Exercise details: Scan the entries below and report only how many lines contain "Corrección".

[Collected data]
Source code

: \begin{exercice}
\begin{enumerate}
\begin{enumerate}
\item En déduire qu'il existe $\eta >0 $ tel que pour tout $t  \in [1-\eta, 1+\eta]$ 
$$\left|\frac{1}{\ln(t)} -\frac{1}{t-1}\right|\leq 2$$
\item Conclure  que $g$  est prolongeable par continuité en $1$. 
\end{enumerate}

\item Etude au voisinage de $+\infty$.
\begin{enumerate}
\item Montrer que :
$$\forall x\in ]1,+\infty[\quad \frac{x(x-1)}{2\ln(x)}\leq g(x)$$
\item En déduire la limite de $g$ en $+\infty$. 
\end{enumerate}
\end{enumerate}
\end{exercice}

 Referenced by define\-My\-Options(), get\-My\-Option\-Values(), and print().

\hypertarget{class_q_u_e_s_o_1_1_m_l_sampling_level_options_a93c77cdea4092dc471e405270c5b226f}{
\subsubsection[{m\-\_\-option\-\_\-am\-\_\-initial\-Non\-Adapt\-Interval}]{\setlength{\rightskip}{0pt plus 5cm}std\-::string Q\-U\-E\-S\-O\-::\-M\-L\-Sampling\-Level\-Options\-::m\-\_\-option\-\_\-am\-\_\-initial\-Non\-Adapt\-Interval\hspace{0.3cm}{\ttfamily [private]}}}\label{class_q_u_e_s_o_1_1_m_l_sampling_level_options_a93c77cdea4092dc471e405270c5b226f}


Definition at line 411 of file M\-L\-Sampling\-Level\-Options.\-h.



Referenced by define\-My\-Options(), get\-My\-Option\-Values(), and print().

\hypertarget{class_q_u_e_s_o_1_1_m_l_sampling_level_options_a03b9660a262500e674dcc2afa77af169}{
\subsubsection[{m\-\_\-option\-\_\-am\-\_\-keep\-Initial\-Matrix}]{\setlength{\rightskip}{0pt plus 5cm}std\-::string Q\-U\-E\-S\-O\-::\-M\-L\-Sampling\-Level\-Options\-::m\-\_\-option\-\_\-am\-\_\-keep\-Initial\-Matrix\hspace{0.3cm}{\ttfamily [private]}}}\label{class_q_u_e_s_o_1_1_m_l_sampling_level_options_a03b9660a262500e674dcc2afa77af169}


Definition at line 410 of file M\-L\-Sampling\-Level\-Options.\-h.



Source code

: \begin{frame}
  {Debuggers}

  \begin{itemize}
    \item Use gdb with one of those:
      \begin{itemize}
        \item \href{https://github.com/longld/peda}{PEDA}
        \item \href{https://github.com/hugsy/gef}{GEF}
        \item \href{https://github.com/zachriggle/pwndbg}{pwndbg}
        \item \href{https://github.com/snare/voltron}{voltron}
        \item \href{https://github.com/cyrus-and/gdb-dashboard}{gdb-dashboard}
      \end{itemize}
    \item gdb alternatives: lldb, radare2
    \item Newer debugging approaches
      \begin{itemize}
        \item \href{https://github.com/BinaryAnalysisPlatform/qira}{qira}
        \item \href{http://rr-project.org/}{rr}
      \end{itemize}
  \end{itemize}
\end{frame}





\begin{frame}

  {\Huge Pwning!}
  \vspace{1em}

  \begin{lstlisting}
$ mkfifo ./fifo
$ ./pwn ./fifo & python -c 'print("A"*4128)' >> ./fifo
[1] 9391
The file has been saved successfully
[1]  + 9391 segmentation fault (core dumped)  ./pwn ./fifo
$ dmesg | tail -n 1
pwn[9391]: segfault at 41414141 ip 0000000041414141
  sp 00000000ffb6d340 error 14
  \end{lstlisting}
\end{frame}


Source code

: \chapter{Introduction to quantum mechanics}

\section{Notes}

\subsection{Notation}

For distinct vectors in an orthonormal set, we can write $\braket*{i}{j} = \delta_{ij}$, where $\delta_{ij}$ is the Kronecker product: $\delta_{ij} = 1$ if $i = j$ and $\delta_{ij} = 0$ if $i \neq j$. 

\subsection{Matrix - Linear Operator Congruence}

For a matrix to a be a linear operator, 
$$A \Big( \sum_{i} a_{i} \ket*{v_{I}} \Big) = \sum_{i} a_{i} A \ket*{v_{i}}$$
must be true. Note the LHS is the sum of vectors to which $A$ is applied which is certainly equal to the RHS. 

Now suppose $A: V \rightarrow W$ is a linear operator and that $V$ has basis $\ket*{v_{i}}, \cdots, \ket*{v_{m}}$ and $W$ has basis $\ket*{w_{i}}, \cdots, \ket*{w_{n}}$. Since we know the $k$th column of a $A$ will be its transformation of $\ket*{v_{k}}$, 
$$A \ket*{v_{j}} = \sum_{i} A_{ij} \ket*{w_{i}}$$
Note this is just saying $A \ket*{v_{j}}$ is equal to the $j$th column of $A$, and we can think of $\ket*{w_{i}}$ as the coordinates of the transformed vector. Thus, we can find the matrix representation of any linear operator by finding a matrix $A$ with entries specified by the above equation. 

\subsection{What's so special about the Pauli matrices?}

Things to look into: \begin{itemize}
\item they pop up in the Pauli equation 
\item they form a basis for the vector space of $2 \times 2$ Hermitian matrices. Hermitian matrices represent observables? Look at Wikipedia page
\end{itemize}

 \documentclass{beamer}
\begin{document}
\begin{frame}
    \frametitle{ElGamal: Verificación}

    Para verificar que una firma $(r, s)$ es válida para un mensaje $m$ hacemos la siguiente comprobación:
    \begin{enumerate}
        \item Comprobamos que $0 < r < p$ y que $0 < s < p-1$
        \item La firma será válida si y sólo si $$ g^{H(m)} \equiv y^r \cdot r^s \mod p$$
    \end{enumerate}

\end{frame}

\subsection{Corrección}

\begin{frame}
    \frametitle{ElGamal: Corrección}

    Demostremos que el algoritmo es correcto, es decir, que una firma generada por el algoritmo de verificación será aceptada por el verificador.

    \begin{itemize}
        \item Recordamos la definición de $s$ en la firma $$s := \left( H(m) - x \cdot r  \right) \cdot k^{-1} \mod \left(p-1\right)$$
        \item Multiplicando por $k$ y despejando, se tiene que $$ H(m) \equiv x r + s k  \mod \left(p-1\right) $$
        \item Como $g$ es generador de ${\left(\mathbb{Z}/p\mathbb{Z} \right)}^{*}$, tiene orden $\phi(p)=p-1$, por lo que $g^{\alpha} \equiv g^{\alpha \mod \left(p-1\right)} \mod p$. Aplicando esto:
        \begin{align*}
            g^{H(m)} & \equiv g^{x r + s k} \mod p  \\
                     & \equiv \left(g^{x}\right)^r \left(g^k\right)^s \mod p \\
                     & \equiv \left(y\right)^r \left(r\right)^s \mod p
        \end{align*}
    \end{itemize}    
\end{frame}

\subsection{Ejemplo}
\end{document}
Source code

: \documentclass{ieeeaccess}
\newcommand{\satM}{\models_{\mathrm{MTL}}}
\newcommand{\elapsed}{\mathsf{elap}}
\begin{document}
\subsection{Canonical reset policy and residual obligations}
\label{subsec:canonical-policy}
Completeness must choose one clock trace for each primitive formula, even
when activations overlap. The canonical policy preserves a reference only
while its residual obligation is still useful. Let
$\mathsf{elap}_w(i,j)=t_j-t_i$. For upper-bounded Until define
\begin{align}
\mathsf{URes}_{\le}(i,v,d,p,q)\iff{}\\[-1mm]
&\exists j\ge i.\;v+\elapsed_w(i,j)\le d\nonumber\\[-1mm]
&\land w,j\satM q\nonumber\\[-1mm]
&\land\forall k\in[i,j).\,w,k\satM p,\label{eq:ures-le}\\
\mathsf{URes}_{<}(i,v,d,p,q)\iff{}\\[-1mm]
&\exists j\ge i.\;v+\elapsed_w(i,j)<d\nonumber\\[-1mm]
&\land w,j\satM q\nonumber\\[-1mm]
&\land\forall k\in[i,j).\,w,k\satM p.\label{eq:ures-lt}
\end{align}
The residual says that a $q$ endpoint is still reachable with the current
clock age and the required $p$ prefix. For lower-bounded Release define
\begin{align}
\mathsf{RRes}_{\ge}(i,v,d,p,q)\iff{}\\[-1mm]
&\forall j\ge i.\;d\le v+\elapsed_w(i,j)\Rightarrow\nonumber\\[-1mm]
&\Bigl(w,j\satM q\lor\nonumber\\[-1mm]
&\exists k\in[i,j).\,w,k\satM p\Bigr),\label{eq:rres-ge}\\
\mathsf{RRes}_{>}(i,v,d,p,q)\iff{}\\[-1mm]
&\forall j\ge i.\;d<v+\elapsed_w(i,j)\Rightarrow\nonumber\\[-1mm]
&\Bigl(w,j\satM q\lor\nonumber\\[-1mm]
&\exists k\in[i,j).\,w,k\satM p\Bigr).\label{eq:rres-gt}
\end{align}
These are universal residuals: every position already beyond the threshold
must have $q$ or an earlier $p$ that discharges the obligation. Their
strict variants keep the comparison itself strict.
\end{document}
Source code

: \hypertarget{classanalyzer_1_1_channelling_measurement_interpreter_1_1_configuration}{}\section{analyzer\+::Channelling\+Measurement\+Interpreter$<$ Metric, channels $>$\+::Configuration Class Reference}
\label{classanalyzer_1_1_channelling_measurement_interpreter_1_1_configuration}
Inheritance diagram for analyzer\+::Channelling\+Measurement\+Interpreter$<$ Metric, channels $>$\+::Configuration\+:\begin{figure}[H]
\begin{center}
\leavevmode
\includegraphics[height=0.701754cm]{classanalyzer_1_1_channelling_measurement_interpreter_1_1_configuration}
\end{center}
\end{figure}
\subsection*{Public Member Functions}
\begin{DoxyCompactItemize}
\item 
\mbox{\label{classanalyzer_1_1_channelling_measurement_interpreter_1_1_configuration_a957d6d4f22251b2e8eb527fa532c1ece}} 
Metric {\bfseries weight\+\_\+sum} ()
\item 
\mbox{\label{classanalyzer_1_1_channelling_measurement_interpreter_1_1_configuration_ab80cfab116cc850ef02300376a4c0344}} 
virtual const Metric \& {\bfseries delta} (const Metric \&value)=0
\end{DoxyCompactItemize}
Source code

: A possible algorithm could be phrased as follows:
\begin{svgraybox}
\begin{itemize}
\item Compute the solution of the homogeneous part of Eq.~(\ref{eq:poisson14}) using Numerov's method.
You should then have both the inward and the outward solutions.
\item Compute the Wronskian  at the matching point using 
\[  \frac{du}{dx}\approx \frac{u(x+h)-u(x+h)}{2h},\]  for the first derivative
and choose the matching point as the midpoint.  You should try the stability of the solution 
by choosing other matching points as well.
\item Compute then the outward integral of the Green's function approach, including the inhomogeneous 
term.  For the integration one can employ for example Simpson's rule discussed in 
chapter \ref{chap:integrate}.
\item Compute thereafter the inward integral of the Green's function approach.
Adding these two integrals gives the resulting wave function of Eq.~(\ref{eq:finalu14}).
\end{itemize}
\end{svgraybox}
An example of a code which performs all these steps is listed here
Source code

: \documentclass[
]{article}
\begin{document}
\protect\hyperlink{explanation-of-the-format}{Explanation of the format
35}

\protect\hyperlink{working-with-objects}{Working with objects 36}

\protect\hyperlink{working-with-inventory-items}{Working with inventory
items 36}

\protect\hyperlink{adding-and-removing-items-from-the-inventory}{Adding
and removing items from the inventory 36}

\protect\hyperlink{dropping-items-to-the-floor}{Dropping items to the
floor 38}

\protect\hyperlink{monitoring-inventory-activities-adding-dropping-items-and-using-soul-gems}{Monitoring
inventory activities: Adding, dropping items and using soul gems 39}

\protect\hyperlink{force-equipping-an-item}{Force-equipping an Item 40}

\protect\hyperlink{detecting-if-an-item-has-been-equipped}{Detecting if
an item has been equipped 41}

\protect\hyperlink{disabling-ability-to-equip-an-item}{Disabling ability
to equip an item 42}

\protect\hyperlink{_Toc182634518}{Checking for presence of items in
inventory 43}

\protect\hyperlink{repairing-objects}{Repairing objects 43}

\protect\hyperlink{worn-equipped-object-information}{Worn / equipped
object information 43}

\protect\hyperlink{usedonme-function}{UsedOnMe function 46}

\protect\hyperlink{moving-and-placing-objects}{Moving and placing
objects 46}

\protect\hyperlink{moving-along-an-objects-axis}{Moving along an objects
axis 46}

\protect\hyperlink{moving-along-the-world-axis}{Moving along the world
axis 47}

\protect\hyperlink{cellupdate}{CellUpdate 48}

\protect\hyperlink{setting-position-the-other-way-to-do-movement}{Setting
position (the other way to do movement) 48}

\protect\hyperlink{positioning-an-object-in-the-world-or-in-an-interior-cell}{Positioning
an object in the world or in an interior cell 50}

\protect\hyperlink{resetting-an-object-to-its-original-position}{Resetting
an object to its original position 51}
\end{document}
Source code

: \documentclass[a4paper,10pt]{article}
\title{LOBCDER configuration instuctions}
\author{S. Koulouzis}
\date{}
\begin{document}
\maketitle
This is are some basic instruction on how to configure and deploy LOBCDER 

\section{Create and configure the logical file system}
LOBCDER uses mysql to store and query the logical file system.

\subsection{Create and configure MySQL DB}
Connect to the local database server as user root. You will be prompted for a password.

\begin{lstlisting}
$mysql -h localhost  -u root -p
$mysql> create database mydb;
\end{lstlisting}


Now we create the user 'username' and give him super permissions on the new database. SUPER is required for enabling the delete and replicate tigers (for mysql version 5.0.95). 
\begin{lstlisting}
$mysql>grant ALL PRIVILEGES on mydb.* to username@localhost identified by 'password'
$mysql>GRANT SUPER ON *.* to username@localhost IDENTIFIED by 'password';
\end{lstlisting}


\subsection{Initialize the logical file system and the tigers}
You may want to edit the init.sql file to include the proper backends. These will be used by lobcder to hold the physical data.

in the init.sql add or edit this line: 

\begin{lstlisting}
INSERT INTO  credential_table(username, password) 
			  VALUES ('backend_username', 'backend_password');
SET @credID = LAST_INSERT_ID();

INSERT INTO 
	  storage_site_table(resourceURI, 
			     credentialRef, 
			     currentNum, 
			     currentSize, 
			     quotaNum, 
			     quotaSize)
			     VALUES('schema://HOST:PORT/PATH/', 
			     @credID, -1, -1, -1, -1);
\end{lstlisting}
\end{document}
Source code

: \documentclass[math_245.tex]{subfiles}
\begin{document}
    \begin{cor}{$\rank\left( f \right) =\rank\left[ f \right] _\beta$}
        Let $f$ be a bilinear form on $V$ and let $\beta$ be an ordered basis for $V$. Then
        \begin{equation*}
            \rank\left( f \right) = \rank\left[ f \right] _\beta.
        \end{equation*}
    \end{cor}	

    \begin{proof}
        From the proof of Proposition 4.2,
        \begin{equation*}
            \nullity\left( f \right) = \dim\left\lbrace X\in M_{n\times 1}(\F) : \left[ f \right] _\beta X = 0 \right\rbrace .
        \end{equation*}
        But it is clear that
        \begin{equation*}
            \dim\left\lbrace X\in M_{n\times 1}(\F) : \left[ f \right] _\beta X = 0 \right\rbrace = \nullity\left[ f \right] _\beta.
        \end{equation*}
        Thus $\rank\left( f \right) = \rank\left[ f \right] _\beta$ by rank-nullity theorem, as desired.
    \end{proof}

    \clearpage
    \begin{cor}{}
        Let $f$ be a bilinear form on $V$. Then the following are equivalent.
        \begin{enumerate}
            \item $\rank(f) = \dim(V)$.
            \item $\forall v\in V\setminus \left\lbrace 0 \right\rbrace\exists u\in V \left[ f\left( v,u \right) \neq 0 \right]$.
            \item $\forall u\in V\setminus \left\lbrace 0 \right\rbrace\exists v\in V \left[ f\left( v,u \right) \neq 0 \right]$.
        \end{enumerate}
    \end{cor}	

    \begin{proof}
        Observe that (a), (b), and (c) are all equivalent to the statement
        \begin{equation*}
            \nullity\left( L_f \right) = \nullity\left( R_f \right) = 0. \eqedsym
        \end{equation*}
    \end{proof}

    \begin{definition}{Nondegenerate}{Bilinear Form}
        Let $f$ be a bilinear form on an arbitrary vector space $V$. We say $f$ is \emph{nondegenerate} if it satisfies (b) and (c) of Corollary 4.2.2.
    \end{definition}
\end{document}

Result: 2